Aveva messo recinzioni e paletti, che poi lo zio aveva tolto, una volta addirittura Albano Crocco era caduto dalla moto a causa di quegli stessi paletti. Quella mattina dell’11 ottobre quando lo zio è arrivato e ha parcheggiato la sua auto proprio davanti a casa sua la lite è degenerata.
In un’altra frase Borgarelli dice “Quindi uccidere te, con il rischio di fare fare quello che ho fatto, uccidere” riferito agli altri che continuavano a passare nella sua proprietà.
Ma oltre alle intercettazioni ambientali ci sono altri elementi che hanno convinto il gip Paola Faggioni a firmare l’ordinanza di custodia cautelare dopo la richiesta presentata 12 giorni fa dal sostituto procuratore Silvio Franz che ha portato Borgarelli oggi in carcere.
Ai carabinieri, ricostruendo i suoi spostamenti della mattina del delitto, lui ha sempre detto di aver gettato dei rifiuti non lontano dalla sua abitazione. Invece ci sono delle telecamere di sorveglianza che lo immortalano mentre getta tre sacchi in due diversi cassonetti in alta Valbisagno. Lì probabilmente erano contenuti la testa di Albano Crocco, decapitato con un machete affilato, e il machete stesso. Nè la testa né l’arma del delitto sono mai stati ritrovati. Perché Borgarelli, preciso nei dettagli su tutto il resto, non ne ha mai parlato?
Ancora in uno dei frame delle telecamere di sorveglianza che lo stesso Borgarelli ha fornito ai carabinieri, perché sono quelle di casa sua, si vede l’infermiere 55 enne, intorno alle 10, con in mano da un lato un grande sacco della spazzatura. In un altro frame avrebbe si noterebbe un braccio rigido, con un rigonfio sotto il giubbotto: lì secondo gli investigatori, ci sarebbe il machete utilizzato per uccidere lo zio.

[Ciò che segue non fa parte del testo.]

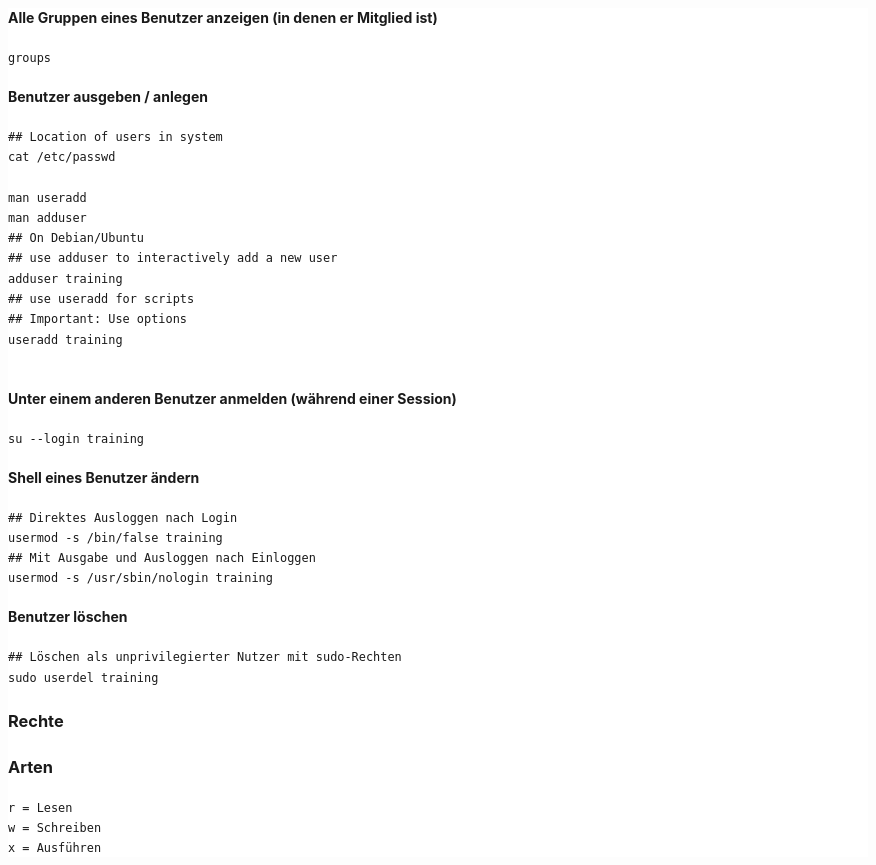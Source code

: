 #### Alle Gruppen eines Benutzer anzeigen (in denen er Mitglied ist) 

```
groups 
```


#### Benutzer ausgeben / anlegen 

```
## Location of users in system 
cat /etc/passwd 

man useradd
man adduser
## On Debian/Ubuntu 
## use adduser to interactively add a new user 
adduser training
## use useradd for scripts
## Important: Use options
useradd training 


```

#### Unter einem anderen Benutzer anmelden (während einer Session)

```
su --login training
```

#### Shell eines Benutzer ändern ###

```
## Direktes Ausloggen nach Login 
usermod -s /bin/false training
## Mit Ausgabe und Ausloggen nach Einloggen
usermod -s /usr/sbin/nologin training 
```

#### Benutzer löschen 

```
## Löschen als unprivilegierter Nutzer mit sudo-Rechten 
sudo userdel training 
```

### Rechte


### Arten 

```
r = Lesen 
w = Schreiben
x = Ausführen 
```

E’ un machete diverso da quello sequestrato da i carabinieri della cui esistenza gli investigatori hanno avuto la certezza grazie a una vecchia foto dello stesso Borgarelli, in cui portava alla cintura un machete diverso da quello sequestrato. Nell’immagine ritratta in cortile dalle sue stesse telecamere inoltre Borgarelli ha addosso una tuta che non è mai stata ritrovata dagli investigatori e diversa da quella che indossa qualche ora più tardi.
Borgarelli finisce in carcere a due giorni dal funerale di Albano Crocco, che si terrà sabato pomeriggio. Da Parma intanto si attendono gli esiti dell’esame del Ris sugli oggetti sequestrati allo stesso Borgarelli e sul confronto del dna che potrebbe trovarsi sul giubbotto dello zio. Ma se per Borgarelli non esisteva un pericolo di fuga, visto che ha continuato ad andare regolarmente al lavoro, l’efferatezza del delitto e la possibilità di una reiterazione del reato hann convinto il gip ad emettere l’ordinanza di custodia cautelare.